▸ ACTION ITEM
Please output exactly the part of the records below that opens with the line containing "Dies ist ein" and closes with the line containing "- WAM 14 (V)", both lines included, and nothing else.

(Document images with source code)

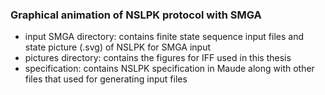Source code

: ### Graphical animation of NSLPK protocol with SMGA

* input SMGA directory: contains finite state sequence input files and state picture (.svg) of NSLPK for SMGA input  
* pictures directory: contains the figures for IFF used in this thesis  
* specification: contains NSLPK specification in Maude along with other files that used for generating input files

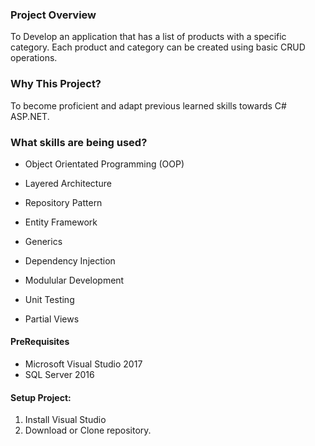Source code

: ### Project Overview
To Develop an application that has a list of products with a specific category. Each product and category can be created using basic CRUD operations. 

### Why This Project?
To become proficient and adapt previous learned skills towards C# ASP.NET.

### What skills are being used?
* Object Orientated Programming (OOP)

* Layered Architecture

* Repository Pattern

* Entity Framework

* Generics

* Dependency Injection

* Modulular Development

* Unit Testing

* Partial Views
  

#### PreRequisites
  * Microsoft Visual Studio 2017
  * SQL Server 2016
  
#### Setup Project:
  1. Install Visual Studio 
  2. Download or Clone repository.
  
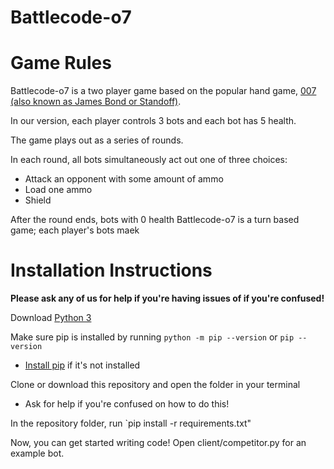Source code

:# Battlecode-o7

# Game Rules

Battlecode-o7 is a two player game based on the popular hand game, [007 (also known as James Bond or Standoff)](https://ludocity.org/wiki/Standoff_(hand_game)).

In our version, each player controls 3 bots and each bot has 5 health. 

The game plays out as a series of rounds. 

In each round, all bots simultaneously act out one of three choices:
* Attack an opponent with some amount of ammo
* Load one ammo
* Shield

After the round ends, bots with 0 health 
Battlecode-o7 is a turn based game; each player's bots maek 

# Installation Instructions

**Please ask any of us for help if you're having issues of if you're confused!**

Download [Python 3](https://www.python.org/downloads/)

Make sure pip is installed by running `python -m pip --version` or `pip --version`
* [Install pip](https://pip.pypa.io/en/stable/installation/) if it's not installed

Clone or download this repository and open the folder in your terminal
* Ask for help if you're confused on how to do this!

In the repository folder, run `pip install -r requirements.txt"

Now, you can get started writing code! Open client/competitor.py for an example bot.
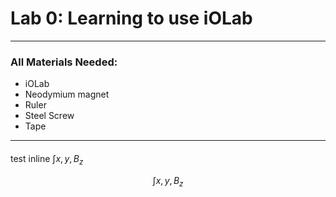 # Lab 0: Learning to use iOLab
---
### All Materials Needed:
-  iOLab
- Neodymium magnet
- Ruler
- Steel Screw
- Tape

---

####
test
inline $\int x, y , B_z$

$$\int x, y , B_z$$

...

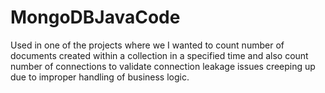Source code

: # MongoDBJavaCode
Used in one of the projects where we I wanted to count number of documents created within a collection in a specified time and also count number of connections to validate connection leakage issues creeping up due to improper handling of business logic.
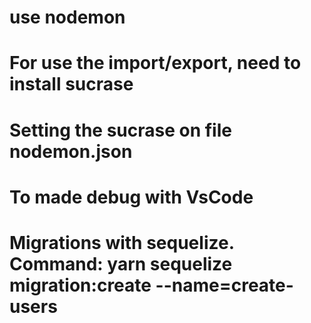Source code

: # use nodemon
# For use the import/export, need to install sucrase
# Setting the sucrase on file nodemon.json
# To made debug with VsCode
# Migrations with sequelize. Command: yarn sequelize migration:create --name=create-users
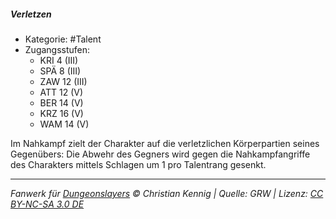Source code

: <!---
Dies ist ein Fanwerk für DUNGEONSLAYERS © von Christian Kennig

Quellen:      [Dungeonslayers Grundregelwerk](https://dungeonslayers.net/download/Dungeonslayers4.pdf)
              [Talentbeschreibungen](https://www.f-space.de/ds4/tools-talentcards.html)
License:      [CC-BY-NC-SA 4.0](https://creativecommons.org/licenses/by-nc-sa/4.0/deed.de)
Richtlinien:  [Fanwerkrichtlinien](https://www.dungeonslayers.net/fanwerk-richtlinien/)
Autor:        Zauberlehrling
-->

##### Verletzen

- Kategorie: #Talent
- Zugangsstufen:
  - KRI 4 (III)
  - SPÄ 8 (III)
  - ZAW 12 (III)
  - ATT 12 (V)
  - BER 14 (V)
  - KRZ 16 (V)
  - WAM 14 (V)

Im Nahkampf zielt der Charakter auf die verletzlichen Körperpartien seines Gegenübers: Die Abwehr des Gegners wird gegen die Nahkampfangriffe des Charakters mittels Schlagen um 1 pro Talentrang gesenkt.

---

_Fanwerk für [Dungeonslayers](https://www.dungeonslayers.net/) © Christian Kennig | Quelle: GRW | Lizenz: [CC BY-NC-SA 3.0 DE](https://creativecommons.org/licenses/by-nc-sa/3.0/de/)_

▸ FINISHED EXERCISE
Dies ist ein Fanwerk für DUNGEONSLAYERS © von Christian Kennig

Quellen:      [Dungeonslayers Grundregelwerk](https://dungeonslayers.net/download/Dungeonslayers4.pdf)
              [Talentbeschreibungen](https://www.f-space.de/ds4/tools-talentcards.html)
License:      [CC-BY-NC-SA 4.0](https://creativecommons.org/licenses/by-nc-sa/4.0/deed.de)
Richtlinien:  [Fanwerkrichtlinien](https://www.dungeonslayers.net/fanwerk-richtlinien/)
Autor:        Zauberlehrling
-->

##### Verletzen

- Kategorie: #Talent
- Zugangsstufen:
  - KRI 4 (III)
  - SPÄ 8 (III)
  - ZAW 12 (III)
  - ATT 12 (V)
  - BER 14 (V)
  - KRZ 16 (V)
  - WAM 14 (V)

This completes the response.